(Recorded data)
************

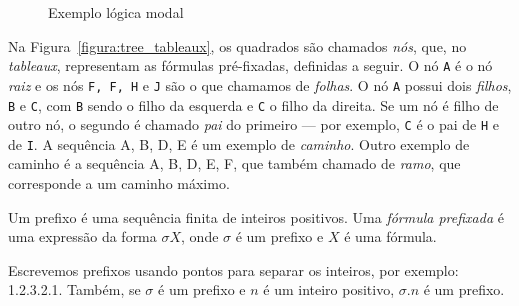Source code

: \begin{figure}
\begin{center}
\label{figure:tree_tableaux}
\caption{Exemplo lógica modal}
\end{center}
\end{figure}

Na Figura~\ref{figura:tree_tableaux}, os quadrados são chamados \textit{nós},
que, no \textit{tableaux}, representam as fórmulas pré-fixadas, definidas a
seguir. O nó \texttt{A} é o nó \textit{raiz} e os nós \texttt{F, F, H} e
\texttt{J} são o que chamamos de \textit{folhas}. O nó \texttt{A} possui dois
\textit{filhos}, \texttt{B} e \texttt{C}, com \texttt{B} sendo o filho da
esquerda e \texttt{C} o filho da direita. Se um nó é filho de outro nó, o
segundo é chamado \textit{pai} do primeiro --- por exemplo, \texttt{C} é o pai
de \texttt{H} e de \texttt{I}.
A sequência A, B, D, E é um exemplo de \textit{caminho}. Outro exemplo de
caminho é a sequência A, B, D, E, F, que também chamado de \textit{ramo}, que
corresponde a um caminho máximo.

\begin{definition}[Prefixo]
   Um prefixo é uma sequência finita de inteiros positivos. Uma \textit{fórmula
   prefixada} é uma expressão da forma $\sigma X$, onde $\sigma$ é um prefixo e
   $X$ é uma fórmula.
\end{definition}

Escrevemos prefixos usando pontos para separar os inteiros, por exemplo:
1.2.3.2.1.
Também, se $\sigma$ é um prefixo e $n$ é um inteiro positivo, $\sigma.n$ é um
prefixo.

************

• [What needs to be done]
An exact, picture-free copy of the entries is required.

• [Reply to the exercise]
Source code

: \begin{figure}
\begin{center}
\label{figure:tree_tableaux}
\caption{Exemplo lógica modal}
\end{center}
\end{figure}

Na Figura~\ref{figura:tree_tableaux}, os quadrados são chamados \textit{nós},
que, no \textit{tableaux}, representam as fórmulas pré-fixadas, definidas a
seguir. O nó \texttt{A} é o nó \textit{raiz} e os nós \texttt{F, F, H} e
\texttt{J} são o que chamamos de \textit{folhas}. O nó \texttt{A} possui dois
\textit{filhos}, \texttt{B} e \texttt{C}, com \texttt{B} sendo o filho da
esquerda e \texttt{C} o filho da direita. Se um nó é filho de outro nó, o
segundo é chamado \textit{pai} do primeiro --- por exemplo, \texttt{C} é o pai
de \texttt{H} e de \texttt{I}.
A sequência A, B, D, E é um exemplo de \textit{caminho}. Outro exemplo de
caminho é a sequência A, B, D, E, F, que também chamado de \textit{ramo}, que
corresponde a um caminho máximo.

\begin{definition}[Prefixo]
   Um prefixo é uma sequência finita de inteiros positivos. Uma \textit{fórmula
   prefixada} é uma expressão da forma $\sigma X$, onde $\sigma$ é um prefixo e
   $X$ é uma fórmula.
\end{definition}

Escrevemos prefixos usando pontos para separar os inteiros, por exemplo:
1.2.3.2.1.
Também, se $\sigma$ é um prefixo e $n$ é um inteiro positivo, $\sigma.n$ é um
prefixo.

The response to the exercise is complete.